O Scrum é o framework que permite mudar esse cenário. Parte de uma estratégia simples: “Dividir para Conquistar”. Um grande projeto é dividido em releases, como aquelas com as quais nos acostumamos a ver em aplicações Web 2.0. Essas releases, por sua vez, são quebradas em sprints, períodos de tempo normalmente fixados entre 15 e 30 dias, que tem um requisito fundamental: entregar valor para o cliente. Para acontecer, as releases são desmembradas em histórias, que tem normalmente uma relação direta com as funcionalidades solicitadas. Por último essas histórias são fracionadas nas atividades nas quais as pessoas que desenvolverão o produto trabalharão. O primeiro paradigma mudado é função direta da estratégia. A cada período de 15 a 30 dias o cliente confirma que recebeu o valor.

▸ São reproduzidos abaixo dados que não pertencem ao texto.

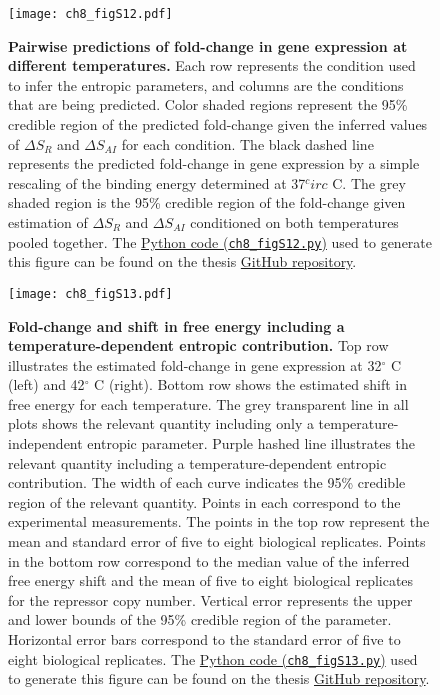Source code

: \documentclass[12pt]{caltech_thesis}
\begin{document}
\hypertarget{fig:entropy_pairwise}{%
\begin{figure}
\centering
\texttt{[image: ch8\_figS12.pdf]}
\caption[{Pairwise predictions of fold-change in gene expression at
different temperatures.}]{\textbf{Pairwise predictions of fold-change in
gene expression at different temperatures.} Each row represents the
condition used to infer the entropic parameters, and columns are the
conditions that are being predicted. Color shaded regions represent the
95\% credible region of the predicted fold-change given the inferred
values of \(\Delta S_R\) and \(\Delta S_{AI}\) for each condition. The
black dashed line represents the predicted fold-change in gene
expression by a simple rescaling of the binding energy determined at
37\(^circ\) C. The grey shaded region is the 95\% credible region of the
fold-change given estimation of \(\Delta S_R\) and \(\Delta S_{AI}\)
conditioned on both temperatures pooled together. The
\href{https://github.com/gchure/phd/blob/master/src/chapter_08/code/ch8_figS12.py}{Python
code (\texttt{ch8\_figS12.py})} used to generate this figure can be
found on the thesis \href{https://github.com/gchure/phd}{GitHub
repository}.}
\label{fig:entropy_pairwise}
\end{figure}
}

\hypertarget{fig:t_dependent}{%
\begin{figure}
\centering
\texttt{[image: ch8\_figS13.pdf]}
\caption[{Fold-change and shift in free energy including a
temperature-dependent entropic contribution.}]{\textbf{Fold-change and
shift in free energy including a temperature-dependent entropic
contribution.} Top row illustrates the estimated fold-change in gene
expression at 32\(^\circ\) C (left) and 42\(^\circ\) C (right). Bottom
row shows the estimated shift in free energy for each temperature. The
grey transparent line in all plots shows the relevant quantity including
only a temperature-independent entropic parameter. Purple hashed line
illustrates the relevant quantity including a temperature-dependent
entropic contribution. The width of each curve indicates the 95\%
credible region of the relevant quantity. Points in each correspond to
the experimental measurements. The points in the top row represent the
mean and standard error of five to eight biological replicates. Points
in the bottom row correspond to the median value of the inferred free
energy shift and the mean of five to eight biological replicates for the
repressor copy number. Vertical error represents the upper and lower
bounds of the 95\% credible region of the parameter. Horizontal error
bars correspond to the standard error of five to eight biological
replicates. The
\href{https://github.com/gchure/phd/blob/master/src/chapter_08/code/ch8_figS13.py}{Python
code (\texttt{ch8\_figS13.py})} used to generate this figure can be
found on the thesis \href{https://github.com/gchure/phd}{GitHub
repository}.}
\label{fig:t_dependent}
\end{figure}
}
\end{document}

Comparando com métodos tradicionais, onde meses passam-se para isso acontecer, percebemos uma grande diferença. O cliente, que no jargão desse framework é apelidado de “Product Owner” (PO), ou representado pelo mesmo, prioriza, de um conjunto de histórias que recebe o nome de “Product Backlog”, quais são aquelas que serão entregues na próxima sprint. Aqui reside, em minha opinião, uma característica fundamental do Scrum. Como a lista de histórias a ser desenvolvida é definida para cada sprint, ao final do projeto, somente as histórias importantes, ou melhor, que realmente agregaram valor, foram desenvolvidas. Levantamento feito por especialistas mostra que 80% das funcionalidades desenvolvidas em projetos de longa duração são utilizadas uma ou nenhuma vez ao longo da vida útil do software. Isso é benefício direto.

Priorizadas as histórias, aglutina-se em uma sprint o número de histórias que aquela equipe é capaz de entregar. Ao término de uma sprint, havendo um desalinhamento de produtividade, medidas gerencias são adotadas pelo “Scrum Master” , um facilitador para o trabalho da equipe, e pela própria equipe com dias de projeto em andamento e não após meses.

Como já discutido em post anterior nesse blog, o estado de uma história é binário (concluído ou não concluído). Esse é outro benefício do Scrum. Problemas não podem ser mascarados. Existem alguns modelos para estimar custos de projetos como um todo. Dois deles são o modelo de Putnam e o processo da SPR (Software Productivity Research). Apesar de distintos, ambos baseiam-se em dados históricos. Não faz parte da discussão aqui proposta aprofundar esse assunto, mas esses modelos consideram o tamanho (muitas vezes medido em número de linhas de código), produtividade (a capacidade de uma organização produzir software de um dado tamanho em um prazo determinado), esforço (medido para projetos grandes em pessoas/ano) e tempo de desenvolvimento para chegarem a um resultado. O framework Scrum apoia essas e outras metodologias ao guardar todo o histórico de desenvolvimento já discutido.

Voltando ao Bêbado e a Equilibrista, o Scrum funciona como um caminho sólido para o desenvolvimento de projetos, independentemente de tamanho, nos permitindo equilibrar prazos, custos e funcionalidades com o orçado, e eliminando vícios de metodologias de desenvolvimento próprias para outros tipos de empreendimentos como a construção civil. Por enquanto é só.

Gostaria de saber a sua opinião sobre o que escrevi. Se concorda ou não. Se faltou algo e quais são as suas dúvidas.